Kerry arbiter of media bias?

Unhappy with the news coverage provided to Republicans and Tea Partiers during the debt-ceiling fight, Sen. John Kerry, D-Mass., said on today’s Morning Joe that media has a “responsibility” not to “give equal time or equal balance to an absolutely absurd notion.” He was referring specifically to some Republican positions during the debt-ceiling debate.

 

After repeating the meme about how “the country was taken hostage” by House Republicans, Kerry complained that Democrats had to “save America from a default . . . and what we had was a group of people . . . who were actually arguing for a default.”

Kerry’s characterization of the Republican position isn’t really true. It has its basis in Speaker John Boehner, R-Ohio, telling conservative talk show host Laura Ingraham that “a lot” of the Republicans who were hesitant to sign on to his deal believed that a default would allow Republicans to get a Balanced Budget Amendment through the Senate and passed into law. But, and Kerry overlooked this point in his comments, Boehner repudiated that idea as a bad one in the same interview. “I don’t think that strategy works,” he said.

So, Kerry broad-brushed the Republican caucus en route to this nugget, which scolds the media for giving his Republican colleagues too much airtime.

Real Clear Politics pulled out the transcript:

SEN. JOHN KERRY: “And I have to tell you, I say this to you politely. The media in America has a bigger responsibility than it’s exercising today. The media has got to begin to not give equal time or equal balance to an absolutely absurd notion just because somebody asserts it or simply because somebody says something which everybody knows is not factual.”

“It doesn’t deserve the same credit as a legitimate idea about what you do. And the problem is everything is put into this tit-for-tat equal battle and America is losing any sense of what’s real, of who’s accountable, of who is not accountable, of who’s real, who isn’t, who’s serious, who isn’t?”

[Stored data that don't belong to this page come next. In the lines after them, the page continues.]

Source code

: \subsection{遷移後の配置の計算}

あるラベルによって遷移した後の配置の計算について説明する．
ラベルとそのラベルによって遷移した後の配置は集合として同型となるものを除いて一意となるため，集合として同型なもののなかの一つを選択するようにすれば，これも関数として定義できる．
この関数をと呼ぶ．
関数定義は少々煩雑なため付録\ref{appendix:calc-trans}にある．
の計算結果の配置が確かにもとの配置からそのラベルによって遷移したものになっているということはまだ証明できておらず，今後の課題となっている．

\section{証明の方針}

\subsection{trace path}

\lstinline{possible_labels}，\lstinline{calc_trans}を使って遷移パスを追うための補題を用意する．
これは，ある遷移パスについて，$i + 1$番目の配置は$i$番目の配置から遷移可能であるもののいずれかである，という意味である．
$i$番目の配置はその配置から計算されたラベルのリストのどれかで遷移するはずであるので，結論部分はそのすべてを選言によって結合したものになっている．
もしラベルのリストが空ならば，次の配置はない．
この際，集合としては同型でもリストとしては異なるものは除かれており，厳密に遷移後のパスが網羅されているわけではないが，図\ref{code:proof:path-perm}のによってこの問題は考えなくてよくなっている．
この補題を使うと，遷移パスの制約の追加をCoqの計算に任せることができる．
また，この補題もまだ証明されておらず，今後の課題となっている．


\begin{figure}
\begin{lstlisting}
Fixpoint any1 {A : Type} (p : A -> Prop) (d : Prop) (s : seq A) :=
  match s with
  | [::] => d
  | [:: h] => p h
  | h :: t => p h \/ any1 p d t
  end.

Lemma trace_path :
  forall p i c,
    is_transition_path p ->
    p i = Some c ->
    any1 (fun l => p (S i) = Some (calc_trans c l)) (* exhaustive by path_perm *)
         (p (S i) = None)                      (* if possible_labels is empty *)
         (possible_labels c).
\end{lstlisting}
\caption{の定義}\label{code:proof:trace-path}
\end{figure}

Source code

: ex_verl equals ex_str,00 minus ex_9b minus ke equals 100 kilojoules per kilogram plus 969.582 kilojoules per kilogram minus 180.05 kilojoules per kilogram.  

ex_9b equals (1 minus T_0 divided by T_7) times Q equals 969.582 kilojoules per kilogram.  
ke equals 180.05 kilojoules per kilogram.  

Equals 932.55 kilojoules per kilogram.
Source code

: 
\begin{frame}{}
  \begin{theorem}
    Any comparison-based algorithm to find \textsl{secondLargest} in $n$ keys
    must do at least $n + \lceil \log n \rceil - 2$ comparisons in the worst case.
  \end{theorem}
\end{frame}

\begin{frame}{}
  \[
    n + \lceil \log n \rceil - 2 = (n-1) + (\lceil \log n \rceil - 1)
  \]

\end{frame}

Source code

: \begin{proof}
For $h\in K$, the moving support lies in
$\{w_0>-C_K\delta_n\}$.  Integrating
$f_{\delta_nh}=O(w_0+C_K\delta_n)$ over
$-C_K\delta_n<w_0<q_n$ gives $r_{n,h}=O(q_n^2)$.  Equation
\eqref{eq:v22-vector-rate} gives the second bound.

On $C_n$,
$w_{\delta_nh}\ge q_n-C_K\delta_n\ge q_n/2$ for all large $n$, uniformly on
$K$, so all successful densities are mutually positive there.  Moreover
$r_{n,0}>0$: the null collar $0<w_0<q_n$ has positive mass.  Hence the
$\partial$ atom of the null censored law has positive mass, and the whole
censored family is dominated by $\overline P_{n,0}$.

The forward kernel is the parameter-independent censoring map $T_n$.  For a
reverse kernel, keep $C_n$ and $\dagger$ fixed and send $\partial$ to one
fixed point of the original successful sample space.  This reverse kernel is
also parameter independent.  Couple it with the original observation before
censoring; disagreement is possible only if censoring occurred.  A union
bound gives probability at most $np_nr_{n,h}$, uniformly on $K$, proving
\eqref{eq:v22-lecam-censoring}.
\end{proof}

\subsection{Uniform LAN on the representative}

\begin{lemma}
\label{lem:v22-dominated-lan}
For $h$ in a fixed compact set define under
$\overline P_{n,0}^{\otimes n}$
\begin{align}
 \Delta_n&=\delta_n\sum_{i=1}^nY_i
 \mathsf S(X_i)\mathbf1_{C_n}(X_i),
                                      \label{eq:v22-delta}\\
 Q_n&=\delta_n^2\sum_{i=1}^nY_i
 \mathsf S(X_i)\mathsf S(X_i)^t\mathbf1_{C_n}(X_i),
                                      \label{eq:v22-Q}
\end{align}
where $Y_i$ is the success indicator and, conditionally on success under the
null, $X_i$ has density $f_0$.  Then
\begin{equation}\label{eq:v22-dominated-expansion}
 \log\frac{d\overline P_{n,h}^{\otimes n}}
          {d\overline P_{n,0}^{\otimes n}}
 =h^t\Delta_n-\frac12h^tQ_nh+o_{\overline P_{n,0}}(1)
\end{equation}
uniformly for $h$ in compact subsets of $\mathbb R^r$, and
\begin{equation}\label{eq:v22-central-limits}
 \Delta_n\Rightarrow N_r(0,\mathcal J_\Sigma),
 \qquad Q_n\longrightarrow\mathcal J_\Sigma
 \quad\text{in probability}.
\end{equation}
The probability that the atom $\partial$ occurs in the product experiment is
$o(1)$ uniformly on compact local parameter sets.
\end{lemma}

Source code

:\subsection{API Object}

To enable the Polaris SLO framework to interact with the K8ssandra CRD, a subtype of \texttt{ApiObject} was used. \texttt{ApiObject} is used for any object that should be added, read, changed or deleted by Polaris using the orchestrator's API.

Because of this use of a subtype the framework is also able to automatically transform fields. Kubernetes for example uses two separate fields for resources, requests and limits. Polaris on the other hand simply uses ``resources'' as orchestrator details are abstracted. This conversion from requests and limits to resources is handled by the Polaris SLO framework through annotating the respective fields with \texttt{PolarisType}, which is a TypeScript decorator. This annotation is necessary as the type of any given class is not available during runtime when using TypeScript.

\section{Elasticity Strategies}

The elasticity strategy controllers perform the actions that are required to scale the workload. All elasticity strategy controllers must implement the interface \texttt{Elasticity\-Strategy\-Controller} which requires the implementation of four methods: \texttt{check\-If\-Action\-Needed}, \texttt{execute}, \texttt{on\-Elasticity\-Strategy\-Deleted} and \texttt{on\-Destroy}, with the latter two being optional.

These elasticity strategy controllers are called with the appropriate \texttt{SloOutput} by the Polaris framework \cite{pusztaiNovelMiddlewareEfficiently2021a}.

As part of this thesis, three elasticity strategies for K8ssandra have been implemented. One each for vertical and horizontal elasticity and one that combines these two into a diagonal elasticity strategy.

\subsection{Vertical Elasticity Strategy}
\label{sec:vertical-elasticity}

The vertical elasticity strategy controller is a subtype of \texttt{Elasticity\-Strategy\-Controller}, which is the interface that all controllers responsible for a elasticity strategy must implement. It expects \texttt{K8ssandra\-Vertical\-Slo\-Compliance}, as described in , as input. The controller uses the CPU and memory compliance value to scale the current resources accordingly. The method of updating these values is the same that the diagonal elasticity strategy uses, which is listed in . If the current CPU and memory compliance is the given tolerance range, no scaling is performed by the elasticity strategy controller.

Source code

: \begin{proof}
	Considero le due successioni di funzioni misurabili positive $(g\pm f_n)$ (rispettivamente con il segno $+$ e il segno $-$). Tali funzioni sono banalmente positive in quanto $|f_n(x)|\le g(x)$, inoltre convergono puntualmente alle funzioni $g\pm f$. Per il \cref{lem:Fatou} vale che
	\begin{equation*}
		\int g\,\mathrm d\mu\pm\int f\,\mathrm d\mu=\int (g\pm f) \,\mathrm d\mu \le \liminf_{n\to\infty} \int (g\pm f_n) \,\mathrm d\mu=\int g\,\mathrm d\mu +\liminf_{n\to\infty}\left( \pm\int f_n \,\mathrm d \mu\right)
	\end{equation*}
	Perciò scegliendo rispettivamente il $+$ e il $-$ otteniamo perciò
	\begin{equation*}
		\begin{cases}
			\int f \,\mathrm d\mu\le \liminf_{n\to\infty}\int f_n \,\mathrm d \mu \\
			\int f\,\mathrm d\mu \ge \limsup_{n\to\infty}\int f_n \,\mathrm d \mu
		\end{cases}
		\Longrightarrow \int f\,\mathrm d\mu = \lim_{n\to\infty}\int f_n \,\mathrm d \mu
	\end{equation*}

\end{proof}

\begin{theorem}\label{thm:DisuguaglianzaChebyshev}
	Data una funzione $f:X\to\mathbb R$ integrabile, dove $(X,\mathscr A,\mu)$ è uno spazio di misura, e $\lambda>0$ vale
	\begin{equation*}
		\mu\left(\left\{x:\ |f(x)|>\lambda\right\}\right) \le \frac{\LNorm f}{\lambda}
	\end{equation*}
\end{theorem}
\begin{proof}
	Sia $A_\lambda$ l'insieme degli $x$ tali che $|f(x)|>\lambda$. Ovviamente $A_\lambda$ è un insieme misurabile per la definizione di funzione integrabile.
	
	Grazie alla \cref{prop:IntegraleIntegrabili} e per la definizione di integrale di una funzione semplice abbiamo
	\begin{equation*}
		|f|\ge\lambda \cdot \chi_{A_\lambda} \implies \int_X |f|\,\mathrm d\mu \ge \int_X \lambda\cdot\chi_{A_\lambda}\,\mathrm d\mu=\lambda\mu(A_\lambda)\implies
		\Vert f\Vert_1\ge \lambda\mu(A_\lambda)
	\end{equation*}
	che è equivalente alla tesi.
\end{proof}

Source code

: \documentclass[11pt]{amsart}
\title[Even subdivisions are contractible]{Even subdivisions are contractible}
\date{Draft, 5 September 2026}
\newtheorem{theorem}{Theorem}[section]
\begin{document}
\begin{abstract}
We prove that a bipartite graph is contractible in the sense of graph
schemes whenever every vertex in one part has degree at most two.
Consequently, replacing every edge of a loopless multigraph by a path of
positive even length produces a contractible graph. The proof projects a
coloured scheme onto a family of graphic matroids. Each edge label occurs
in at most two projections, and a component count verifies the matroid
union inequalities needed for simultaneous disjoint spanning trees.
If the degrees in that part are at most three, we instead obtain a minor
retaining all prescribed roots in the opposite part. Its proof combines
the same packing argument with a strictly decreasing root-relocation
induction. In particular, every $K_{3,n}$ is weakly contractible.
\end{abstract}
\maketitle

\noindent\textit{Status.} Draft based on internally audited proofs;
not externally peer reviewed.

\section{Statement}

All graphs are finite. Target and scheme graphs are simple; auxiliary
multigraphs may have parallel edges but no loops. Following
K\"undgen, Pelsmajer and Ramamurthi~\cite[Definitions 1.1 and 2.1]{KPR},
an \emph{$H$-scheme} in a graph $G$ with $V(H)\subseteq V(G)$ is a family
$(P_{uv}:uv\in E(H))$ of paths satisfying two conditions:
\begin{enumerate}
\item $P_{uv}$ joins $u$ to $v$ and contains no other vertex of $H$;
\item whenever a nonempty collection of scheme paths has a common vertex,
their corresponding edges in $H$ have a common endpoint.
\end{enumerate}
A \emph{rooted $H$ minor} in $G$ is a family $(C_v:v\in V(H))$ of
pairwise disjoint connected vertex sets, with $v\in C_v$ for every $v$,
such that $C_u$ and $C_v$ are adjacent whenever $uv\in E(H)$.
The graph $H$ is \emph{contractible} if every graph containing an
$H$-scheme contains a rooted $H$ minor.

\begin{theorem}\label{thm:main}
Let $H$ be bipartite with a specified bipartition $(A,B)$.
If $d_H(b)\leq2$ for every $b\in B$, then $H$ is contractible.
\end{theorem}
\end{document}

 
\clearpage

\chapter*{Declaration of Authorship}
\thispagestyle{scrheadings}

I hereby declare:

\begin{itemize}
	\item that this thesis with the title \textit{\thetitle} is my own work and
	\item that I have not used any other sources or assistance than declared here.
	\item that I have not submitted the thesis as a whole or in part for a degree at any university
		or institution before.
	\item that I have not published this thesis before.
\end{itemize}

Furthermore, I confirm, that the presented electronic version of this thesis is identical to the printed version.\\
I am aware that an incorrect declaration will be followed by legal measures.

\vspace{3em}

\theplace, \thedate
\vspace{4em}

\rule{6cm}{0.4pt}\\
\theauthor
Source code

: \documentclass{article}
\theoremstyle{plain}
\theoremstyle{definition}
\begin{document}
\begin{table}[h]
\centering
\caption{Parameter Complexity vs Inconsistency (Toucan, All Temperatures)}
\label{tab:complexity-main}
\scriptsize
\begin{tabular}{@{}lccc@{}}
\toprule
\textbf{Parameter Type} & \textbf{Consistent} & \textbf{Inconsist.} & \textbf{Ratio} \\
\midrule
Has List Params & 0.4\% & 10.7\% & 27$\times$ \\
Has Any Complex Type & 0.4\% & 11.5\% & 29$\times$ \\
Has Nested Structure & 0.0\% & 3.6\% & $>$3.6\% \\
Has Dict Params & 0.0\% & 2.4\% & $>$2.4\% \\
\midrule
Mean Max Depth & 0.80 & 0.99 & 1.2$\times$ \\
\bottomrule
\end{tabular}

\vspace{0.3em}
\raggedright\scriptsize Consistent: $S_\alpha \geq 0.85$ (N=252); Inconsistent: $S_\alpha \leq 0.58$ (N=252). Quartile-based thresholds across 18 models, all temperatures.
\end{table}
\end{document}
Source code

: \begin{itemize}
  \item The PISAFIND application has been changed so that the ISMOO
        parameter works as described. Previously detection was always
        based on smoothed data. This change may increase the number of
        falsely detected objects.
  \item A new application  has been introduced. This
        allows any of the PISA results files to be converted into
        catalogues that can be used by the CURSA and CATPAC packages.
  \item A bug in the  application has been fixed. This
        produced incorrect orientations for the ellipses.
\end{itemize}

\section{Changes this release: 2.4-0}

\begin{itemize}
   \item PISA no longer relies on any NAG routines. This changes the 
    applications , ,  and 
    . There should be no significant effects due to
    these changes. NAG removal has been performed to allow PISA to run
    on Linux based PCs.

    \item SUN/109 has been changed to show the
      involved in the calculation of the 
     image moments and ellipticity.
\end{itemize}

It’s not a bad point, taken on its own. The Washington Examiner’s Tim Carney criticized the media for providing “false balance” just last week, explaining how reporters will quote two “sides” in order to appear objective.

But in Kerry’s mouth, in the context of the debt-ceiling fight, a legitimate critique of media turns into one Senator suggesting that the media do a better job of ignoring Members of Congress with whom he disagrees. What Kerry really wants is not for the media to exercise objective judgment, but to check with his office before publishing.